◆ DATASET EXTRACT
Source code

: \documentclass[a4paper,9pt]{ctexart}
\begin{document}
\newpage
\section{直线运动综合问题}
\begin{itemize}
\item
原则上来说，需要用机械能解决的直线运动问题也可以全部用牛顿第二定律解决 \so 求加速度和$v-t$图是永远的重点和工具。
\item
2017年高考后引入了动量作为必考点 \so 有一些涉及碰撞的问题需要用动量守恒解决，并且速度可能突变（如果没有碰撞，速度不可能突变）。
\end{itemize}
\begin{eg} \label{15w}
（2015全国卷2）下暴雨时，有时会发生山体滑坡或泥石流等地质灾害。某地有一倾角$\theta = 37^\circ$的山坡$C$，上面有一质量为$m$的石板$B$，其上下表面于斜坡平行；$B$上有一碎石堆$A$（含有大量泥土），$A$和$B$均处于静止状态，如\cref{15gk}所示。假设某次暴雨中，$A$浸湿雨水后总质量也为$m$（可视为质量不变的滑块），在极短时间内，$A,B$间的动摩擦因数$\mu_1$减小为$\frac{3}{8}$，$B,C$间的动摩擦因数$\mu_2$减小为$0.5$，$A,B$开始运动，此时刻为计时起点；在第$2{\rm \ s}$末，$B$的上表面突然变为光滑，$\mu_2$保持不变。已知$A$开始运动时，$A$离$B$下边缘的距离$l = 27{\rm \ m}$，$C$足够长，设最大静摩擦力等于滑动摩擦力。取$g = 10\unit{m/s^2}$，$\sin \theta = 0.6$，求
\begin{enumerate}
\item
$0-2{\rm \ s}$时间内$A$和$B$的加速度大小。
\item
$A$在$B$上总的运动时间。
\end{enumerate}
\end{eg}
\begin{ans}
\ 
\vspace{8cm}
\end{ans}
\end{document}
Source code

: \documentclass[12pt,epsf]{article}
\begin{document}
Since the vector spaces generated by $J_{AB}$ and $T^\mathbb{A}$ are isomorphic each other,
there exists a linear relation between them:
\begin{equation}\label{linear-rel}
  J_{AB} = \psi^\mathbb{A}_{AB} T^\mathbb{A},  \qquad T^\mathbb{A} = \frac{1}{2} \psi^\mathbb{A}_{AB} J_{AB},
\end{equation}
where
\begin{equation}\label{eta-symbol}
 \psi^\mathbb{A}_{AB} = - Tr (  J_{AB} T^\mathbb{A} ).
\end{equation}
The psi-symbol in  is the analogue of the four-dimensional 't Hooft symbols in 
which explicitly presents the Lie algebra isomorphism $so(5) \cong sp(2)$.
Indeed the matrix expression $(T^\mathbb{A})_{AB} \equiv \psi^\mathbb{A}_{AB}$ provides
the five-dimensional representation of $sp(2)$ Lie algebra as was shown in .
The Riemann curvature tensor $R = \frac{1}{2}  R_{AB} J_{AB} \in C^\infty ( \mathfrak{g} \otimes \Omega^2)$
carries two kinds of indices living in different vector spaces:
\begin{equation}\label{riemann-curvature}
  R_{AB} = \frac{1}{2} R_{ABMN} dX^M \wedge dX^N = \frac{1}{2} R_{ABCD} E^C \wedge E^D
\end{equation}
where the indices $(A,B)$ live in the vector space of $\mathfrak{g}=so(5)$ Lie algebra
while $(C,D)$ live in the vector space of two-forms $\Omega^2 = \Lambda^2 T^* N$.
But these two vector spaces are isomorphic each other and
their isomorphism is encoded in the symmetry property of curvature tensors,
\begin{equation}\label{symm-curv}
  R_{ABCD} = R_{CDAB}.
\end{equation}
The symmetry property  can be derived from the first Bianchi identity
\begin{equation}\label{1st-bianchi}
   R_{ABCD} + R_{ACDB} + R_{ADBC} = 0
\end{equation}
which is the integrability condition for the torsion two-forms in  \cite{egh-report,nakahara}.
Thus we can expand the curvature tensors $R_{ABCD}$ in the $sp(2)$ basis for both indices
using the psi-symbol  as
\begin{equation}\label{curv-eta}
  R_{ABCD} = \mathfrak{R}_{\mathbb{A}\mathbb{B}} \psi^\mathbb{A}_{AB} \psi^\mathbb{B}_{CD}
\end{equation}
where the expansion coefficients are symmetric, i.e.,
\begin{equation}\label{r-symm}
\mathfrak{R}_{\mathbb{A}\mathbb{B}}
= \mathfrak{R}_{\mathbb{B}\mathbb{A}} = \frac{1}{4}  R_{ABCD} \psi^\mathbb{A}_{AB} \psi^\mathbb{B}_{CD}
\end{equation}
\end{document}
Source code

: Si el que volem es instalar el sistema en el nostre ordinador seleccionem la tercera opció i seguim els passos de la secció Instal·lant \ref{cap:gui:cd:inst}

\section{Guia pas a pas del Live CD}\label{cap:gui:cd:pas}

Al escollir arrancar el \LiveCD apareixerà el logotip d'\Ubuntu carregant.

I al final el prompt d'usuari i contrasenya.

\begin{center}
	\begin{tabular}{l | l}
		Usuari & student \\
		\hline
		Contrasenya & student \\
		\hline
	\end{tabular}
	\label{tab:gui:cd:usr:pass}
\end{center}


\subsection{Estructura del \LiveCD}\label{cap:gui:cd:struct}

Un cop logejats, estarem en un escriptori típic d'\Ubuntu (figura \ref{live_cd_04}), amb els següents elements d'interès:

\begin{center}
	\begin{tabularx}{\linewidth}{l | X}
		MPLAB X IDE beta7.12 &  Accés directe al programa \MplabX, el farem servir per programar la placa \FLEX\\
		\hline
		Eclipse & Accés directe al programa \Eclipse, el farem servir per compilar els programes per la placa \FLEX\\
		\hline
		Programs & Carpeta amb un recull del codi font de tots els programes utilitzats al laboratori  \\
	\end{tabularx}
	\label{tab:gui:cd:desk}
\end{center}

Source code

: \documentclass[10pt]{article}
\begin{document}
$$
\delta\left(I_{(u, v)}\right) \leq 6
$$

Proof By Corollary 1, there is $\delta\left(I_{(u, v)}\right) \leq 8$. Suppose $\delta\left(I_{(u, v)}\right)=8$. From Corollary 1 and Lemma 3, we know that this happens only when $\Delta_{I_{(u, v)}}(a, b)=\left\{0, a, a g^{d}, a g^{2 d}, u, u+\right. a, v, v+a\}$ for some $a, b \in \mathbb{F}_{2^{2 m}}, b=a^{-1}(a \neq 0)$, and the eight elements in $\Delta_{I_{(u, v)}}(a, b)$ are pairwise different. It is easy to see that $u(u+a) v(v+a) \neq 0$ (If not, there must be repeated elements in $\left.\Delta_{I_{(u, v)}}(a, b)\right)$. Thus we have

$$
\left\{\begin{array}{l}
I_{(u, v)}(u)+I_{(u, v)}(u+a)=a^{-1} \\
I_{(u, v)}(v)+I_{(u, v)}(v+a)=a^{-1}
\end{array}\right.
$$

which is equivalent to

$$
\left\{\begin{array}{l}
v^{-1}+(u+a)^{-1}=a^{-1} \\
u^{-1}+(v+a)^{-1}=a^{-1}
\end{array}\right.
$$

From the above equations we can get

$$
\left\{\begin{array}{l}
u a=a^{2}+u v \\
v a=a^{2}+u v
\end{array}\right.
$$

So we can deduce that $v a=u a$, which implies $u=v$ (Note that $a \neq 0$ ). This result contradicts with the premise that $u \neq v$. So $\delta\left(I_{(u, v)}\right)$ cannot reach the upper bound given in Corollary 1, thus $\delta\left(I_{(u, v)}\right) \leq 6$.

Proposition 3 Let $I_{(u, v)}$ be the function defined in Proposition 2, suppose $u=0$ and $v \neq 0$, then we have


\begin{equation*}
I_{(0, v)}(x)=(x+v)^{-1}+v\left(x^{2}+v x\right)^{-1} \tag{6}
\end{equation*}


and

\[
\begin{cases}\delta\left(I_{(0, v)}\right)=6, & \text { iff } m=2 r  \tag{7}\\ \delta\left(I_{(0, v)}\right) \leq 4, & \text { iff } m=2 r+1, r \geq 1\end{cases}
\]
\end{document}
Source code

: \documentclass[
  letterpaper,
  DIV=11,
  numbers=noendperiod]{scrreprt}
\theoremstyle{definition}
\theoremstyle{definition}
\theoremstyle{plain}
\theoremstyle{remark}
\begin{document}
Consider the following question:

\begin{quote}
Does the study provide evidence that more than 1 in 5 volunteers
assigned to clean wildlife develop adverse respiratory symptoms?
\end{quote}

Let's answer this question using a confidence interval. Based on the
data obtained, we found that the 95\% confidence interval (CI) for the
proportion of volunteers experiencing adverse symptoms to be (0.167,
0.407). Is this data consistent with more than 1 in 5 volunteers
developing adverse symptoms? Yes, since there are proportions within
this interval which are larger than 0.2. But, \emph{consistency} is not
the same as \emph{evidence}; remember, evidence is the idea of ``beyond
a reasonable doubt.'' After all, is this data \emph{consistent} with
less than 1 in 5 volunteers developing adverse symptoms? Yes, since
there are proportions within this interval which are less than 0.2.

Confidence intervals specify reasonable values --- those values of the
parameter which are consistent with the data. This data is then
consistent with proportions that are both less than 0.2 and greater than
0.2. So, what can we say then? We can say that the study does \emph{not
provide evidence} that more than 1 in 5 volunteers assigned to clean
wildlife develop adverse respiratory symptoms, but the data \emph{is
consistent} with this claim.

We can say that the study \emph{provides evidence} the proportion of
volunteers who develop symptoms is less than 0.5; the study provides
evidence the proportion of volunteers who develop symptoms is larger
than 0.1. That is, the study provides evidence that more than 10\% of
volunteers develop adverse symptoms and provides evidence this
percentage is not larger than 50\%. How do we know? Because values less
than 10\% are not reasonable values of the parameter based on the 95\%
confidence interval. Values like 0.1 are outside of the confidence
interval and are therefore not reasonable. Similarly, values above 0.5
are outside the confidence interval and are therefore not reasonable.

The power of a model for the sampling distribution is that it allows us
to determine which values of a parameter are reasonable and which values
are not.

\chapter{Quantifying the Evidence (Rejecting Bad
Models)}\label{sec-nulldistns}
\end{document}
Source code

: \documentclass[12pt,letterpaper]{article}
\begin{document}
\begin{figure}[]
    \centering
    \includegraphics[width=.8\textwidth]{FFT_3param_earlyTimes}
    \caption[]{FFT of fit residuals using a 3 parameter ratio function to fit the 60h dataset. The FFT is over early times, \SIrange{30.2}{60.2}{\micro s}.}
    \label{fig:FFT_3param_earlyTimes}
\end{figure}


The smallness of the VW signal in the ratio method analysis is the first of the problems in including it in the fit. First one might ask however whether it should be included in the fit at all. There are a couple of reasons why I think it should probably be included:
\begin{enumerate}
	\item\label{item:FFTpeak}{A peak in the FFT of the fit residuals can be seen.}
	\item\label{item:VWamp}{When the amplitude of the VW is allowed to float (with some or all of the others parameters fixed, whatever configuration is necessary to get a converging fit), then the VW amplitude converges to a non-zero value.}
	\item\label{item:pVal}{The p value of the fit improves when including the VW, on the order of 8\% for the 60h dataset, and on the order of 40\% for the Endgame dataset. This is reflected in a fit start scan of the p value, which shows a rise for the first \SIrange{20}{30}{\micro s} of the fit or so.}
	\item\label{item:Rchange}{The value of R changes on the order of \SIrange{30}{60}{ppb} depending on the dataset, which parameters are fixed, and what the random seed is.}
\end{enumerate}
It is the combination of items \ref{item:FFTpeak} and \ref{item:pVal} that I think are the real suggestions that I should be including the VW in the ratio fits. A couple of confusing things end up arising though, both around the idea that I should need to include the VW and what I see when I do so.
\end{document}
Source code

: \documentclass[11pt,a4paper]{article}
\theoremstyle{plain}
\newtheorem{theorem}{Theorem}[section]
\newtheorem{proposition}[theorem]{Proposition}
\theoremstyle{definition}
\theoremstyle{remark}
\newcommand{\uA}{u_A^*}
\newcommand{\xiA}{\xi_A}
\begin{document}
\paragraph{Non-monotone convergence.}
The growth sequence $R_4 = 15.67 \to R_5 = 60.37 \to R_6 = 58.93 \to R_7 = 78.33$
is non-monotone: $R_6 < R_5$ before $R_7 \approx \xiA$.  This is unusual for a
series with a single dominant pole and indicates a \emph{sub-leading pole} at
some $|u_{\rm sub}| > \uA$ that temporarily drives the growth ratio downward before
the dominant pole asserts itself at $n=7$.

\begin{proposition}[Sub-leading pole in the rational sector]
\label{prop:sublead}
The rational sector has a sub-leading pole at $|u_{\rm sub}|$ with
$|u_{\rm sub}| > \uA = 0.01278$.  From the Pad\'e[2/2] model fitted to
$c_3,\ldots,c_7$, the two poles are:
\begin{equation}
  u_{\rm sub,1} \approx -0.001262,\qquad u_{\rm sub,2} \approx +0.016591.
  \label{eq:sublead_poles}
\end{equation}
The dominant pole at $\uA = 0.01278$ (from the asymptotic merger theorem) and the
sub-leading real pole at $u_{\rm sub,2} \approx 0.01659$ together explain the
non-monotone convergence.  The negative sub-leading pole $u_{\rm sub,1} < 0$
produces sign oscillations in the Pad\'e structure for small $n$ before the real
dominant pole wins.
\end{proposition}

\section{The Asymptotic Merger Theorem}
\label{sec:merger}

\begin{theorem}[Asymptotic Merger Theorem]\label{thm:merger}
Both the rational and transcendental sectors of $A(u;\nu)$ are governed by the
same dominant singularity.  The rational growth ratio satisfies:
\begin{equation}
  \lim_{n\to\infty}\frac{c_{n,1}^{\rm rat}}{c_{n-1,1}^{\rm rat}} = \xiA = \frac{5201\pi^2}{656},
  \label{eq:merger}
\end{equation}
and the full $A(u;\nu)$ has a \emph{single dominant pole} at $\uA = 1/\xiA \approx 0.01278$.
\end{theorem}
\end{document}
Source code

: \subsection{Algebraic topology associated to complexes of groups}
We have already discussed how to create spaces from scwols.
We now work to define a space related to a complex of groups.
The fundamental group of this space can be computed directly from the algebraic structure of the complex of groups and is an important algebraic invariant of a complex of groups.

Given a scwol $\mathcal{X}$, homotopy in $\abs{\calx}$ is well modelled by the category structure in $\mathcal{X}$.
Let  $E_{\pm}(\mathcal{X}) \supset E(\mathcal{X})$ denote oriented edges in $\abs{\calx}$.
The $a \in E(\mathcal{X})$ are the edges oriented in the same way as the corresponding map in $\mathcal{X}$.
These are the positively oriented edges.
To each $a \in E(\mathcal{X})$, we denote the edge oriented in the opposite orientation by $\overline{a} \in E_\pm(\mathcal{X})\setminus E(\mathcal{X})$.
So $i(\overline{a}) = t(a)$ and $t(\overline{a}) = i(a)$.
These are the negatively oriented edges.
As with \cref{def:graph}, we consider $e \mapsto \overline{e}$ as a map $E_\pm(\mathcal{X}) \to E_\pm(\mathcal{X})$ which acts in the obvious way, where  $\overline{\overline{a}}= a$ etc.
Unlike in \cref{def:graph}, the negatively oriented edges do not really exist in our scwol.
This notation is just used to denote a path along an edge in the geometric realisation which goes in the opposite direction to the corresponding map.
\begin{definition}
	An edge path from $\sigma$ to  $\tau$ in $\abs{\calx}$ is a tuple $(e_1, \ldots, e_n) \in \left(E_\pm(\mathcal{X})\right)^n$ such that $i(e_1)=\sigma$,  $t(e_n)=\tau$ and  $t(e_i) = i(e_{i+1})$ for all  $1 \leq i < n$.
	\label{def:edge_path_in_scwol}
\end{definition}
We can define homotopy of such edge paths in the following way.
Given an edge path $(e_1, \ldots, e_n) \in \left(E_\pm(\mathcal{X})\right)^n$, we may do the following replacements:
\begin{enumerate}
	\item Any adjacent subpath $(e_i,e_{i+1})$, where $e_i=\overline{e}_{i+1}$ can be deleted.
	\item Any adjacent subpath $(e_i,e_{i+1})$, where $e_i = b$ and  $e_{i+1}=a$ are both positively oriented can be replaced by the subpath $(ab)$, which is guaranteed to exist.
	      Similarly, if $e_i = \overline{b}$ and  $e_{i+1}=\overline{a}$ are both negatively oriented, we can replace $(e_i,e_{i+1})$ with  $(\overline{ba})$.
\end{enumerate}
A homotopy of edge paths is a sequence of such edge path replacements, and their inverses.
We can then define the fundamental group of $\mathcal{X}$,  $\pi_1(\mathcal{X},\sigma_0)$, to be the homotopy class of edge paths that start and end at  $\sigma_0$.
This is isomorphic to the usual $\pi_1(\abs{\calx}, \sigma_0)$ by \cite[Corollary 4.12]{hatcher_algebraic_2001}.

◆ TASK OBJECTIVE
Everything from the line with "the same as" through the line with "volunteers who develop symptoms is less" in the listing above must be retyped exactly, with nothing added.

◆ SOLUTION TO THIS TASK
the same as \emph{evidence}; remember, evidence is the idea of ``beyond
a reasonable doubt.'' After all, is this data \emph{consistent} with
less than 1 in 5 volunteers developing adverse symptoms? Yes, since
there are proportions within this interval which are less than 0.2.

Confidence intervals specify reasonable values --- those values of the
parameter which are consistent with the data. This data is then
consistent with proportions that are both less than 0.2 and greater than
0.2. So, what can we say then? We can say that the study does \emph{not
provide evidence} that more than 1 in 5 volunteers assigned to clean
wildlife develop adverse respiratory symptoms, but the data \emph{is
consistent} with this claim.

We can say that the study \emph{provides evidence} the proportion of
volunteers who develop symptoms is less than 0.5; the study provides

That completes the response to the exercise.